- _Assignment_:
Filter the records, keeping every line that has the string "João".

------------------------

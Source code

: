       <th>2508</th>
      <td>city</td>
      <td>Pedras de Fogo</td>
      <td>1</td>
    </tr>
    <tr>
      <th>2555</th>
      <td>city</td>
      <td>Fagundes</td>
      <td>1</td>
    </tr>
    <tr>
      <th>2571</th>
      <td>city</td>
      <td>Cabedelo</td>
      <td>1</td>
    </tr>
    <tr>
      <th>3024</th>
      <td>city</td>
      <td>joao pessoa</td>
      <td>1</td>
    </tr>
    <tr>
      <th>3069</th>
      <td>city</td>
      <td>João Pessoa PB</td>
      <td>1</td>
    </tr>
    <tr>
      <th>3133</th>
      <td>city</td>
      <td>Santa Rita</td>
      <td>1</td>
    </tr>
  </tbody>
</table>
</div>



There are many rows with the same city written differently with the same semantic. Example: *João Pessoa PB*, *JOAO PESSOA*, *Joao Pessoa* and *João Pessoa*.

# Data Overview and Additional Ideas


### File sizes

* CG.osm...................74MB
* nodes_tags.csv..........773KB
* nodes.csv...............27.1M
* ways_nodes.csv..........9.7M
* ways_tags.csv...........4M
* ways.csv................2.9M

------------------------

- _Final answer_:
      <td>João Pessoa PB</td>
There are many rows with the same city written differently with the same semantic. Example: *João Pessoa PB*, *JOAO PESSOA*, *Joao Pessoa* and *João Pessoa*.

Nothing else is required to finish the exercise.